The vanadium concentration determines the specific energy density of VRFB batteries. The stability of V(II), V(III), V(IV) and V(V) highly supersaturated solutions in 5 M H2SO4-H2O electrolyte was followed. The vanadium precipitated phases were characterized. [Display omitted] The vanadium redox flow battery (VRFB) has been receiving great attention in recent years as one of the most viable energy storage technologies for large-scale applications. However, higher concentrations of vanadium species are required in the H2O-H2SO4 electrolyte in order to improve the VRFB energy density. This might lead to unwanted precipitation of vanadium compounds, whose nature has not been accurately characterized yet. For this purpose, this study reports the preparation of V(II), V(III), V(IV) and V(V) supersaturated solutions in a 5 M H2SO4-H2O electrolyte by an electrolytic method, from the only vanadium sulfate compound commercially available (VOSO4).

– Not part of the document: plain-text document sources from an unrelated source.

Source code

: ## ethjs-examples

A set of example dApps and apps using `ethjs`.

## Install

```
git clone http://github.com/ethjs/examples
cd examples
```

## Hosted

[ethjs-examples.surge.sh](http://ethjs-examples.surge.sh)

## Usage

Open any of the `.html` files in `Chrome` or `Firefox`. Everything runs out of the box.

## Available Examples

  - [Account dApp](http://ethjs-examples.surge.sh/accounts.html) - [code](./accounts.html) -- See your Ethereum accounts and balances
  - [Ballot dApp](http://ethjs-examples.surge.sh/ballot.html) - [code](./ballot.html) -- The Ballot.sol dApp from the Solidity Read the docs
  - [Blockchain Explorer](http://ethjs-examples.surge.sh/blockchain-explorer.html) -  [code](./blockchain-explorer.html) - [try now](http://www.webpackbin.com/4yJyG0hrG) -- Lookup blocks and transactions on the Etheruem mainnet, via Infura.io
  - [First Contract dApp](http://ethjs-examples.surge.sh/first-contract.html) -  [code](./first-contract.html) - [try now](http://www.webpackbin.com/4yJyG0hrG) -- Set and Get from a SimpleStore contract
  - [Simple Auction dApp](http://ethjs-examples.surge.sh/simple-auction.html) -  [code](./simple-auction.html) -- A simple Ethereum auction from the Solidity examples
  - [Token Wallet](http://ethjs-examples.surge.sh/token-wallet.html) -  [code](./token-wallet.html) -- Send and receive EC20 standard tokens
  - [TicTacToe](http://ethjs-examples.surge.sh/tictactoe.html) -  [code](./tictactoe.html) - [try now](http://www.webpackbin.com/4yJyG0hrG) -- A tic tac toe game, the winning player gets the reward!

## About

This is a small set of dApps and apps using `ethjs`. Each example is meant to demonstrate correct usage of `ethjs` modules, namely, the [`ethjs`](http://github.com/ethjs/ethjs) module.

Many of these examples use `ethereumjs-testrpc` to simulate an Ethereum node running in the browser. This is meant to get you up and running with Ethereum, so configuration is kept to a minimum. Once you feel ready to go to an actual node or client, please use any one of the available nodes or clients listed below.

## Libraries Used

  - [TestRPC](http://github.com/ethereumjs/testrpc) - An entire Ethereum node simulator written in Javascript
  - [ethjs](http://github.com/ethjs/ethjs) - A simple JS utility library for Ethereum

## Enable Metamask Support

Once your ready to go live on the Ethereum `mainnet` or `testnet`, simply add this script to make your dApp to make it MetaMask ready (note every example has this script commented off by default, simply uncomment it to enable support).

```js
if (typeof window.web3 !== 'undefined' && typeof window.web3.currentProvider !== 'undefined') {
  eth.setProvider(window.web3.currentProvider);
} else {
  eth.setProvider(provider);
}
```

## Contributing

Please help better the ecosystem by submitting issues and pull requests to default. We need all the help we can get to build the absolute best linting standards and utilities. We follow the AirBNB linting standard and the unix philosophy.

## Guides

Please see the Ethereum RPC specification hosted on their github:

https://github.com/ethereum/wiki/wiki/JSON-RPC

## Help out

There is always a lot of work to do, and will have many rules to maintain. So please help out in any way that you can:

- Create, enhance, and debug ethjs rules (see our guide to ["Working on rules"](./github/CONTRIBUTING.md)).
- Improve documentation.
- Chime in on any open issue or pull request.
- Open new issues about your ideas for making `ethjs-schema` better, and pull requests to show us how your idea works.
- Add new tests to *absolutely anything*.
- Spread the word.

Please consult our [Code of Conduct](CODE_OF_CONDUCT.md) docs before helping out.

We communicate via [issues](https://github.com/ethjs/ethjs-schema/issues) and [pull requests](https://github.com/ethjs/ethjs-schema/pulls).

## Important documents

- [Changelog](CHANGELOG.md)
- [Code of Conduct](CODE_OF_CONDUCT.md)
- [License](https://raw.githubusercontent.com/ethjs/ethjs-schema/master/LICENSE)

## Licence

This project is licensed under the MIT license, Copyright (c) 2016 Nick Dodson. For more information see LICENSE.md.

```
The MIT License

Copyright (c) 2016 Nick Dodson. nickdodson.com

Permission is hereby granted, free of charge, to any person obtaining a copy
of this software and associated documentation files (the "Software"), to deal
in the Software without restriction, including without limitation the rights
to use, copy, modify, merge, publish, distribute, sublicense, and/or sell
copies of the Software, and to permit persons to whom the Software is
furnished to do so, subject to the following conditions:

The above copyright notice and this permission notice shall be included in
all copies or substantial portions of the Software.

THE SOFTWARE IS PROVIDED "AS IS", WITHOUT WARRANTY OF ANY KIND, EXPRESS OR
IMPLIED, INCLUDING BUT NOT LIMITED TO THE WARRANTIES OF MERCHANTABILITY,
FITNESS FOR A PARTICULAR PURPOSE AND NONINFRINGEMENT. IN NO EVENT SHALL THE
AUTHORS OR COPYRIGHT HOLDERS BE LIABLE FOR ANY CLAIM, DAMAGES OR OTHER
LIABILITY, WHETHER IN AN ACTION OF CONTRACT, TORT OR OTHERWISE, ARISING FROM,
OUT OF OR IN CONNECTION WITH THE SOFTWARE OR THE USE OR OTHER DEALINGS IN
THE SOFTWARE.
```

The precipitates obtained by ageing of the stirred solutions are representative of the solids that may form in a VRFB operated with such supersaturated solutions. The solid phases are identified using thermogravimetric analysis, X-ray diffraction and SEM. We report that dissolved V(II), V(III) and V(IV) species precipitate as crystals of VSO4, V2(SO4)3 and VOSO4 hydrates and not in their anhydrous form; conversely V(V) precipitates as an amorphous V2O5 oxide partially hydrated. The measured hydration degrees (respectively 1.5, 9, 3 and 0.26 mol of H2O per mol of compound) might significantly affect the overall engineering of VRFB operating with high vanadium concentrations.